But for the most part, I think a lot of works of music, it's standard to say at least do not represent things. Rather, the main way in which they relate to reality, other things is by expressing things. And so I'd like to begin with a few distinctions that are important to orienting yourself into the debate about musical expression. One distinction is regarding the scope of what can be expressed.

So we might talk about not just expressing emotions but expressing, say, the spirit of the age or as well or as a number of writers have suggested, some works of music can express qualities like silkiness. You can get this in. Nelson Goodman, for example, talks about works of art, expressing heat fragility, things like this.

I'm going to be focussing on the expression of emotion, mainly because that has been the most central topic in discussions of expression and because it seems to be one of the least controversial examples of something that can be expressed by works of music. And the expression of emotion and emotion generally in connexion with music raises a great many difficult questions.

So why we react so powerfully to instrumental works of music in particular, has puzzled a lot of people why the sound of stringed instruments can cause people to cry. It is a very standard philosophical puzzle in the philosophy of music. Likewise, how it's possible for non-representational sounds to relate to reality in this way that we call expressing emotion. How is it possible for the Ode to Joy to express joy and particularly and do so in such a particularly powerful way?

And when we're talking about the expression of emotion? Another very important distinction to keep in mind is what I've described in the handout as the distinction between expressing a kind of emotion and expressing a particular occurrence of that emotion.
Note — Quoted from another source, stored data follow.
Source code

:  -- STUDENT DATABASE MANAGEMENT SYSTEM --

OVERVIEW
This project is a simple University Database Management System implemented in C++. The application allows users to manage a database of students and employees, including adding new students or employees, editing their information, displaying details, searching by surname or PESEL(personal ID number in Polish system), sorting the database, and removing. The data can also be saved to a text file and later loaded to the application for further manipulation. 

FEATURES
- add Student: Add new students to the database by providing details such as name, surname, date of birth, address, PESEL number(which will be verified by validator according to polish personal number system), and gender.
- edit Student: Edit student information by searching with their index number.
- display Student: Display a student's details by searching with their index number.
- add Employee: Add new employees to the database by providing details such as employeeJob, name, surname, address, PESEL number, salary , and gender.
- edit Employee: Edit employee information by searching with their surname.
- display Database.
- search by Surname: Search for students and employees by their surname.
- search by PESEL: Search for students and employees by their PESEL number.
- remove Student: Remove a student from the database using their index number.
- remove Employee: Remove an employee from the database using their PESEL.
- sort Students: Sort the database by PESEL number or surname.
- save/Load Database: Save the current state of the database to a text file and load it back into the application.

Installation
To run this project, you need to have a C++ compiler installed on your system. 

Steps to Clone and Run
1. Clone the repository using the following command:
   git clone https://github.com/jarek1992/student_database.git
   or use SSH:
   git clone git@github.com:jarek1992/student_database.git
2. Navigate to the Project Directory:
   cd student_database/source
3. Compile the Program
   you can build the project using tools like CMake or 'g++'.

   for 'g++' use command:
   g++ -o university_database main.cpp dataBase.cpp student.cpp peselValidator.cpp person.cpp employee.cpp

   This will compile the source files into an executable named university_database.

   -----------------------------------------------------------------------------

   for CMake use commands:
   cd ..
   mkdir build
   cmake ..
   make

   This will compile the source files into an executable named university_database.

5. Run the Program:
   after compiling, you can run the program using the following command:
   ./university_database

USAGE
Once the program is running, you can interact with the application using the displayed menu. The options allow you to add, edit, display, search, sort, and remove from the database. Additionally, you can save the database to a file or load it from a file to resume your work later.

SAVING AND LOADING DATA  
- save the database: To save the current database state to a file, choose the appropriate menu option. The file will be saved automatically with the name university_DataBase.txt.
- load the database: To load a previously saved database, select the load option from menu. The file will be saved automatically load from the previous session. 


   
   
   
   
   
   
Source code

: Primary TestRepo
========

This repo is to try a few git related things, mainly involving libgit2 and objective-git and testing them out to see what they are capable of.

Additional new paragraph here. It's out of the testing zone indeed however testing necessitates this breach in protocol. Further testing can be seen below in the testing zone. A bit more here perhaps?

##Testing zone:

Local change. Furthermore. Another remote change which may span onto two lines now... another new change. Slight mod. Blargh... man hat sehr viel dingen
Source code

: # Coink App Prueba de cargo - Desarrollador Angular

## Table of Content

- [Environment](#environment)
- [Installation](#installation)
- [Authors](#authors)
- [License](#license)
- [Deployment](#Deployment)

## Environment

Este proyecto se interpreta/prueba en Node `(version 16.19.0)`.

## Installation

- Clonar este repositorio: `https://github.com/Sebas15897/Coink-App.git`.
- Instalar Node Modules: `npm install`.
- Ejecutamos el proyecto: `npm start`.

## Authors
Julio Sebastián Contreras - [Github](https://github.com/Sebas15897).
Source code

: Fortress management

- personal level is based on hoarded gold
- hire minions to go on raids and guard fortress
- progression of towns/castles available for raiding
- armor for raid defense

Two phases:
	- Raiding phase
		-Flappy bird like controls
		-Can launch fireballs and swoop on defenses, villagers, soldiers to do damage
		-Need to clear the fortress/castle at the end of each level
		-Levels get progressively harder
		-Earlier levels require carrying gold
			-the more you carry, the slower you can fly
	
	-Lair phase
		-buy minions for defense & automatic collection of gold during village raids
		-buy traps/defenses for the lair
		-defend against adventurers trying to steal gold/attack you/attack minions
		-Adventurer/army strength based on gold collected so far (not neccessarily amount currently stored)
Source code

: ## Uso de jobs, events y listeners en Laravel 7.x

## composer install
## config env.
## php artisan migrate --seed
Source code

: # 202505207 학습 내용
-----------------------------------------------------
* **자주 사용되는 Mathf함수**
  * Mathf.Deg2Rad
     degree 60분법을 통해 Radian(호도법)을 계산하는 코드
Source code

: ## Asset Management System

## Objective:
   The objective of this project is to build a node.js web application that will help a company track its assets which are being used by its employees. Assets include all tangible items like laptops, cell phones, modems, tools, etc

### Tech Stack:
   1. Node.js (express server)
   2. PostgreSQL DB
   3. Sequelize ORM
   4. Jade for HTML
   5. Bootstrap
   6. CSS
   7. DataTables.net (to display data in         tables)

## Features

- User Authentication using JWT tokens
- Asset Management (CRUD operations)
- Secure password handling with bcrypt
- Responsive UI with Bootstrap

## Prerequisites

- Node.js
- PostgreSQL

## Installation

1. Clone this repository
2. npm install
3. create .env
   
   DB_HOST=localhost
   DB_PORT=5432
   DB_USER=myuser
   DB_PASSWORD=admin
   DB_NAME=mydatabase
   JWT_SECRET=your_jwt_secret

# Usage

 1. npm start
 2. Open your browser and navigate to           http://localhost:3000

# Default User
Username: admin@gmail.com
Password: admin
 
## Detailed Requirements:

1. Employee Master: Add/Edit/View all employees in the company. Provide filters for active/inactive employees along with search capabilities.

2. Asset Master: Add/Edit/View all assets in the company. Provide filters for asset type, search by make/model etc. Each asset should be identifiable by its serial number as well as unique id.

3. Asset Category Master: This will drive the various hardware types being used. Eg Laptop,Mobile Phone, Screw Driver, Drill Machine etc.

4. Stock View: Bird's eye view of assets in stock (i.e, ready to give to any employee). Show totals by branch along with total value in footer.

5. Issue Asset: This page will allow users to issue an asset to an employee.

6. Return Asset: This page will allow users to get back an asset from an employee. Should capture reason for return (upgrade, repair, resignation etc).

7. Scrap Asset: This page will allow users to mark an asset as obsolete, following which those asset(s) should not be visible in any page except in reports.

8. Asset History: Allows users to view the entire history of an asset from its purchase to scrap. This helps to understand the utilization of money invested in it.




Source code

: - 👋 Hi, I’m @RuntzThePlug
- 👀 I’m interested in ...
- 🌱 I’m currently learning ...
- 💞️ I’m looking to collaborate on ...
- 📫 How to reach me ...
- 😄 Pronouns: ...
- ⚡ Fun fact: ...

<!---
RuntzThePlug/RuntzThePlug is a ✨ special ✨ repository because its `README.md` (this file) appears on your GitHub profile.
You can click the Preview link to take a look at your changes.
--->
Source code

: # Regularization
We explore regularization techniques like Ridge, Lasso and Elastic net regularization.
So you might want to distinguish between work that expresses sadness and something that expresses my current sadness.

Some people draw this distinction by saying that there's a difference between being expressive of sadness and expressing sadness. So being expressive of sadness is what I just described as expressing a kind of emotion and expressing sadness in this. Way of describing it is what I just called expressing a particular occurrence of sadness, such as the sadness somebody is currently feeling.

Now, that's going to be important because as we'll see, there is a deep question about the relation between expressing kinds of emotions and expressing particular occurrences of them, whether one should be explained in terms of the other. And the last distinction I'd like to draw is the distinction between theories of expression and what has come to be known as the expression theory of art.

So early in the 20th century, philosophers and writers such as Benedetto Crochet, Robin Collingwood and the novelist Tolstoy presented views on arts according to which art is to be defined as expression. That's not going to be our focus today. Next week, we're going to be discussing definitions of art. Rather, what I'd like to focus on today is theories of expression, theories of expression. Tend to attempts to answer either one or both of the following questions.

So first, what is it for an artwork to express an emotion? What is it for music to be sad? For example, and the other question is, what is it for us to experience a work of art as expressive of emotion? What is it for us to experience a piece of music that said.

Now, obviously, these are very closely related questions, but I think it's important to keep this distinction straight in your mind and when you're reading the material on expression, the philosophical literature on this, to remind yourself of whether the writer at any given point is trying to answer the first question about what it is for something for a piece of music to be said or the second question,

what it is for us to experience it. As I said, as I mentioned, not all theory is attempt to answer both. Some focus on one. Some focus on the other. And some do give answers to both. OK. Now. Now, it's important to stress there's a really enormous range of theories of expression and aesthetics, particularly at the moment. And so I've selected a few of the most prominent ones next term in my lectures on metaphore.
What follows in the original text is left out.